Canford suggests that he take the sixth-form girls on a cultural tour of the Greek Islands, however after a series of misadventures they end up on an island in the East Arabian Sea. They are rescued and transferred to an army base in the nearest town, Makrab. The girls take over the base but a fight ensues. Things look bleak, when they hear the St. Trinian's school song in the distance, followed by the arrival of the fourth-form girls in army vehicles, who smash their way into the compound.

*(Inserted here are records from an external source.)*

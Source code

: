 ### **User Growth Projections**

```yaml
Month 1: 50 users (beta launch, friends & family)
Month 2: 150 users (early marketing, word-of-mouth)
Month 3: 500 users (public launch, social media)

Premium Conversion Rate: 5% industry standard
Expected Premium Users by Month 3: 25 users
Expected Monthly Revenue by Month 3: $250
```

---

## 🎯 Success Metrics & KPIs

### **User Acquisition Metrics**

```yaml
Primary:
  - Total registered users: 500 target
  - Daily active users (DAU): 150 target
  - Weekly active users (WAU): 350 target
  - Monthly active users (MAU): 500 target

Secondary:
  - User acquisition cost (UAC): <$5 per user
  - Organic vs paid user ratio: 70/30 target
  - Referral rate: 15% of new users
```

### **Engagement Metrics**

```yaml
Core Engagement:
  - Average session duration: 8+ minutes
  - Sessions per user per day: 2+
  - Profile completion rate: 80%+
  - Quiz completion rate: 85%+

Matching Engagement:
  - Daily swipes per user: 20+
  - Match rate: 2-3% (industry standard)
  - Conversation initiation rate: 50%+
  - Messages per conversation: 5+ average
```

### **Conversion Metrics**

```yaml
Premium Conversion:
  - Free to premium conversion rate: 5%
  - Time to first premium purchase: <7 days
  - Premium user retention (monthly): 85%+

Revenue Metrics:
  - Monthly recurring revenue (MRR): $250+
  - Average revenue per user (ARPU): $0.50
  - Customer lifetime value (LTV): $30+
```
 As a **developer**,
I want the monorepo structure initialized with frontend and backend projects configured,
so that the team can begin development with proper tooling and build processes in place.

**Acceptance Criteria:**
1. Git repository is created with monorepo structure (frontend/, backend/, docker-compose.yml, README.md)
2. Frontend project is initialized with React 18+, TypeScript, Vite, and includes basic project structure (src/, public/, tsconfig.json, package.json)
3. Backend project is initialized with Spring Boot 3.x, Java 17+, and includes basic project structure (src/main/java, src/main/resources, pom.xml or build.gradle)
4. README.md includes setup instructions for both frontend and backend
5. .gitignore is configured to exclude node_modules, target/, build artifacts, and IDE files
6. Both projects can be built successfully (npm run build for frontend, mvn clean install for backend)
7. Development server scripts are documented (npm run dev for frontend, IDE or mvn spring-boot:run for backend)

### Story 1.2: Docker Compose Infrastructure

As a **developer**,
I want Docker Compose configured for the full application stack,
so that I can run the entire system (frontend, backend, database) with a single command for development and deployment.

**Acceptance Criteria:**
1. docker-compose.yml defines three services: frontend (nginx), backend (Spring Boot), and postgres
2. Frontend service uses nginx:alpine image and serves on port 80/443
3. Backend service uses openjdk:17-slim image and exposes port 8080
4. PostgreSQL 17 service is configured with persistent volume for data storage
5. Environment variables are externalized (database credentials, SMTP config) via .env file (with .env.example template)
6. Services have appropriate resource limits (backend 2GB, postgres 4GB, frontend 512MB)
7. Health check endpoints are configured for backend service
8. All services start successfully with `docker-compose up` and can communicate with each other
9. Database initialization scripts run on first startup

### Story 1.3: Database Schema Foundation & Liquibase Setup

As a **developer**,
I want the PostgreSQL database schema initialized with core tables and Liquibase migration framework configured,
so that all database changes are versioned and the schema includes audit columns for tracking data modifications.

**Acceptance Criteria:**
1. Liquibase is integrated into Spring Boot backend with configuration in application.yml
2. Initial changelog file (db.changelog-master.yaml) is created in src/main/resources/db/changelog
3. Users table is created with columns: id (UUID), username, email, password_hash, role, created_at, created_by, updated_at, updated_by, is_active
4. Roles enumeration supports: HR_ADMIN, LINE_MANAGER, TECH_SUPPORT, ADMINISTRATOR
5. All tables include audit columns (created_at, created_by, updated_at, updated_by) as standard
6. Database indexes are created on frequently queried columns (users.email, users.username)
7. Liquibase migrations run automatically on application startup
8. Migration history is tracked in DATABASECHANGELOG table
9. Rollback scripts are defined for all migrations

Back in Britain, the girls are hailed as heroes.

==Cast==

- Cecil Parker as Professor Canford
- George Cole as "Flash Harry"
- Joyce Grenfell as Sergeant Ruby Gates
- Eric Barker as Culpepper-Brown
- Thorley Walters as Butters
- Irene Handl as Headmistress Miss Harker-Packer
- Dennis Price as Gore Blackwood
- Sid James as Alphonse O'Reilly (nicknamed 'Wyatt Earp' by the girls)
- Julie Alexander as Rosalie Dawn
- Lloyd Lamble as Superintendent Kemp-Bird, the reluctant fiancé of Ruby Gates.
- Raymond Huntley as judge
- Nicholas Phipps as Major Hargreaves
- Lisa Lee as Miss Brenner
- John Le Mesurier as the Minister of Education
- George Benson as defence counsel
- Elwyn Brook-Jones as Emir
- Basil Dignam as army officer
- Cyril Chamberlain as Captain Thompson
- Michael Ripper as Eric the liftman
- Mark Dignam as prosecuting counsel
- Monte Landis as Octavius
- Warren Mitchell as tailor
- Clive Morton as V.I.P.
- Wensley Pithey as Chief Constable
- Bill Shine as usher
- Harold Berens as British Consul
- Liz Fraser as WPC Susan Partridge
- Maria Lennard as Millicent
- Dawn Beret as Jane

==Box office==
The film was called a "money maker" at the British box office in 1961.

==Critical reception==
The Monthly Film Bulletin wrote: "The Pure Hell of St. Trinian's demonstrates that reputable producers are just as capable of turning out third-rate British farces as any mushroom growth B-picture studio. Given a script without a vestige of originality, Frank Launder's capacity as a director is revealed as correspondingly tired and easily satisfied; his film, despite a promising opening, could hardly be more shapeless or laborious. The experienced actors give embarrassing performances, and the monstrous girls themselves, uprooted from their proper environment, are left like their elders to cope as well as they can against a series of arbitrary backdrops – army encampments, desert islands, Arab market-places, that sort of thing."

Variety called it "well up to standard."

Time Out regretted that "inspiration seems to have deserted the St Trinian's scriptwriters," but noted "Some bright moments."

The Radio Times Guide to Films gave the film 2/5 stars, writing: "Bereft of Alastair Sim, the third film in the St Trinian's series ... has its moments, but sadly all too few of them. With the school reduced to smouldering ashes, mysterious child psychologist Cecil Parker takes charge of the tearaways, in league with white-slaving sea captain Sidney James. Woefully short on mayhem, the film spends too much time in the company of eventual castaways Parker and Joyce Grenfell."